T Eden, HCT, LLC, Principal

INTRODUCTION: They call it soil, dirt, sand; it may be loamy, calcareous, or laden with clay. Dr. Woolworth at the University of Arizona advises us to view soil as a filter.

Consider the heating and cooling air filter in your home. It's a dry environment, and they are changed frequently due to their collection of particulate matter. Consider a pool filter; while you chlorinate regularly, adjust water chemistry for phosphate, pH and alkalinity, the filter, in water, is backwashed frequently to remove the matter caught, inclusive of particulate as well as bio-matter.

Let’s think about dirt, the variety of pond or reclaim water we put on - about 3/8ths of an inch per night (1,000,000 gallons on 100 acres for golf) of which the water might be 1,000 ppm TDS, 500 lbs. per acre, over 6 months, accumulating to 90,000 lbs. of matter, that our vegetation and soil are supposed to process – all in an effort to keep the soil healthy.

90,000 lbs. is equivalent to 18 ea. ½ ton pickup trucks. Over a years time, how much of this 90,000 lbs. has accumulated in the soil? Where has it accumulated? How is it impacting the soil's ability to accommodate the roots of my vegetation? If this same water were used in our pool and we shut off the pump, would the water go septic? Think about how rancid the water is that we are putting on / into our soils! Would you swim in the pond water at your local golf course or farm?

1. Tracking the soils infiltration rates will give you some insight.

2. Relying on the reported “soil exchangeables” does not tell you what has accumulated.

3. Performing a Total soil digestion, by tiers, will show you the elements accumulated

4. What will show you the bacteria, black layer, iron reducing bacteria and biofilms?

If only you could backwash the soil like a pool filter, or sell the dirt like a nursery. You likely core aerify and remove 10-20% of the soil, removing the cores and top dressing with sand, while disrupting revenues and spending quite a bit of money. Do you increase the calcium nitrate and iron when it appears to be deficient without any regard to what may already be accumulated in the soil? Are you observing “exchangeables” of the soil analyses as what’s in the soil and would you be shocked to find that the amount in the soil is likely 2 to 20 times more than what the “exchangeable” amounts implied? What if 3,000 ppm calcium exchangeable, was 30,000 ppm total – or 60 ppm exchangeable iron was 36,000, or how about 116,000 ppm? These are “actual” scenarios. It’s no wonder we have infiltration issues, as well as a lack of available nutrition and oxygen, bio / fungal issues and likely septic water in our soils. My hypothesis is that rain's biggest value besides water, is the dissolved oxygen it pounds into compromised calcareous or bio laden anoxic soils - not so much flushing salts, other than sodium, if there is adequate infiltration.

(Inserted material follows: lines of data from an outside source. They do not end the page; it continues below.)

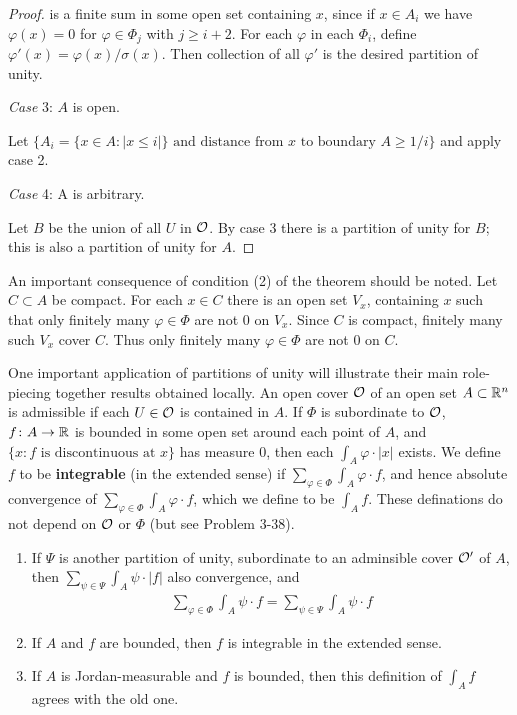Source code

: \begin{proof}
    is a finite sum in some open set containing $x$, since if $x\in A_i$ we have 
    $\varphi(x) = 0$ for $\varphi\in \Phi_j$ with $j\ge i+2$. For each $\varphi$ in 
    each $\Phi_i$, define $\varphi'(x) = \varphi(x)/\sigma(x)$. Then collection of 
    all $\varphi'$ is the desired partition of unity.

    \textit{Case} 3: $A$ is open.\par
    Let $\{A_i = \{x\in A:|x\le i|\} \text{ and distance from } x \text{ to boundary } A\ge 1/i\}$
    and apply case 2.

    \textit{Case} 4: A is arbitrary.\par
    Let $B$ be the union of all $U$ in $\C{O}$. By case 3 there is a partition of unity for
    $B$; this is also a partition of unity for $A$.
\end{proof}


An important consequence of condition (2) of the theorem
should be noted. Let $C \subset A$ be compact. For each $x \in C$
there is an open set $V_x$, containing $x$ such that only finitely
many $\varphi\in \Phi$ are not 0 on $V_x$. Since $C$ is compact, finitely
many such $V_x$ cover $C$. Thus only finitely many $\varphi\in\Phi$ are
not 0 on $C$. 

One important application of partitions of unity will 
illustrate their main role-piecing together results obtained locally.
An open cover $\C{O}$ of an open set $A \subset \F{R}^n$ is admissible if
each $U \in \C{O}$ is contained in $A$. If $\Phi$ is subordinate to $\C{O}$,
$f\colon{} A\to \F{R}$ is bounded in some open set around each point of $A$,
and $\{x: f \text{ is discontinuous at } x\}$ has measure 0, then each
$\int_A\varphi\cdot |x|$ exists. We define $f$ to be \textbf{integrable} (in the extended
sense) if $\sum_{\varphi\in\Phi}^{}{\int_A\varphi\cdot f}$, and hence absolute convergence
of $\sum_{\varphi\in\Phi}^{}{\int_A\varphi\cdot f}$, which we define to be $\int_A f$. These 
definations do not depend on $\C{O}$ or $\Phi$ (but see Problem 3-38).

\begin{theorem}
    \begin{enumerate}[label=\upshape{(\arabic*)}]
        \item If $\Psi$ is another partition of unity, subordinate to an adminsible cover $\C{O}'$ of 
            $A$, then $\sum_{\psi\in\Psi}^{}{\int_A\psi\cdot |f|}$ also convergence, and 
            \begin{align*}
                \sum_{\varphi\in\Phi}^{}{\int_A\psi\cdot f} = \sum_{\psi\in\Psi}^{}{\int_A \psi\cdot f}
            \end{align*}
        \item If $A$ and $f$ are bounded, then $f$ is integrable in the extended sense.
        \item If $A$ is Jordan-measurable and $f$ is bounded, then this definition 
            of $\int_A f$ agrees with the old one.
    \end{enumerate}
\end{theorem}

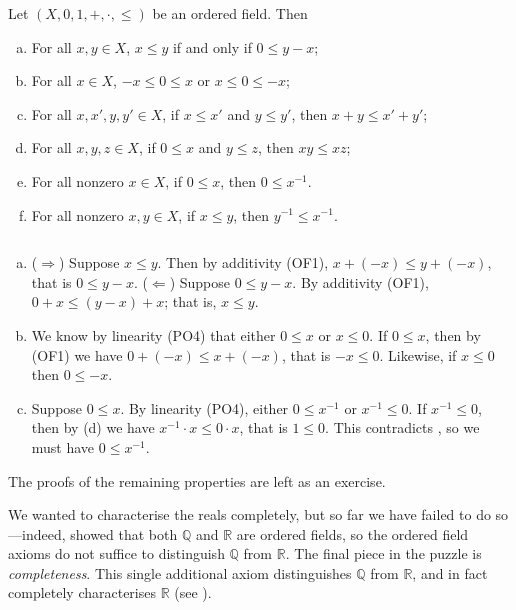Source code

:\begin{theorem}
\label{thmPropertiesOfOrderedFields}
Let $(X,0,1,+,{\cdot},{\le})$ be an ordered field. Then
\begin{enumerate}[(a)]
\item For all $x,y \in X$, $x \le y$ if and only if $0 \le y-x$;
\item For all $x \in X$, $-x \le 0 \le x$ or $x \le 0 \le -x$;
\item For all $x,x',y,y' \in X$, if $x \le x'$ and $y \le y'$, then $x + y \le x' + y'$;
\item For all $x,y,z \in X$, if $0 \le x$ and $y \le z$, then $xy \le xz$;
\item For all nonzero $x \in X$, if $0 \le x$, then $0 \le x^{-1}$.
\item For all nonzero $x,y \in X$, if $x \le y$, then $y^{-1} \le x^{-1}$.
\end{enumerate}
\end{theorem}
\begin{cproof}[of {(a)}, {(b)} and {(e)}]
$ $
\begin{enumerate}[(a)] 
\item ($\Rightarrow$) Suppose $x \le y$. Then by additivity (OF1), $x+(-x) \le y+(-x)$, that is $0 \le y-x$. ($\Leftarrow$) Suppose $0 \le y-x$. By additivity (OF1), $0+x \le (y-x)+x$; that is, $x \le y$.
\item We know by linearity (PO4) that either $0 \le x$ or $x \le 0$. If $0 \le x$, then by (OF1) we have $0+(-x) \le x+(-x)$, that is $-x \le 0$. Likewise, if $x \le 0$ then $0 \le -x$.
\setcounter{enumi}{4}
\item Suppose $0 \le x$. By linearity (PO4), either $0 \le x^{-1}$ or $x^{-1} \le 0$. If $x^{-1} \le 0$, then by (d) we have $x^{-1} \cdot x \le 0 \cdot x$, that is $1 \le 0$. This contradicts , so we must have $0 \le x^{-1}$.
\end{enumerate}
The proofs of the remaining properties are left as an exercise.
\end{cproof}

We wanted to characterise the reals completely, but so far we have failed to do so---indeed,  showed that both $\mathbb{Q}$ and $\mathbb{R}$ are ordered fields, so the ordered field axioms do not suffice to distinguish $\mathbb{Q}$ from $\mathbb{R}$. The final piece in the puzzle is \textit{completeness}. This single additional axiom distinguishes $\mathbb{Q}$ from $\mathbb{R}$, and in fact completely characterises $\mathbb{R}$ (see ).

When the accumulations become problematic, what do we observe?

1. Puddling

2. Water retention

3. Disease

4. Black layer

5. Yellowing

6. Loss of turf uniformity due to loss of soil uniformity

7. More expense, time, resources

8. Unhappy owners, management and clients

9. Interruption of revenues and increase in expenses

See for Yourself: You’ve been looking at soils analysis. One test method implies what available nutrition is being released when you water. This is called a saturated paste extract, and it is presented to you as “Available” Nutrition”. What if you were scientifically shown that test can be dramatically improved and that the existing method has the propensity to exacerbate your agronomy issues versus help them?

To be specific, the method uses lab water, versus your actual treated water – it uses a 1:1 water to soil ratio, where other places throughout the world use 1:3 or 1:4 ratio due to saturation limitations, and they use a 12 to 24 hours chemical retention time, where it can take up to 72 hours to dissolve most less soluble nutrients (Ca, Fe, P & K).

Changes to the method, referred to as the Legacy Method, reveals astonishing differences in the nutritional availability and necessities, toxins as well. A total game changer for the industry.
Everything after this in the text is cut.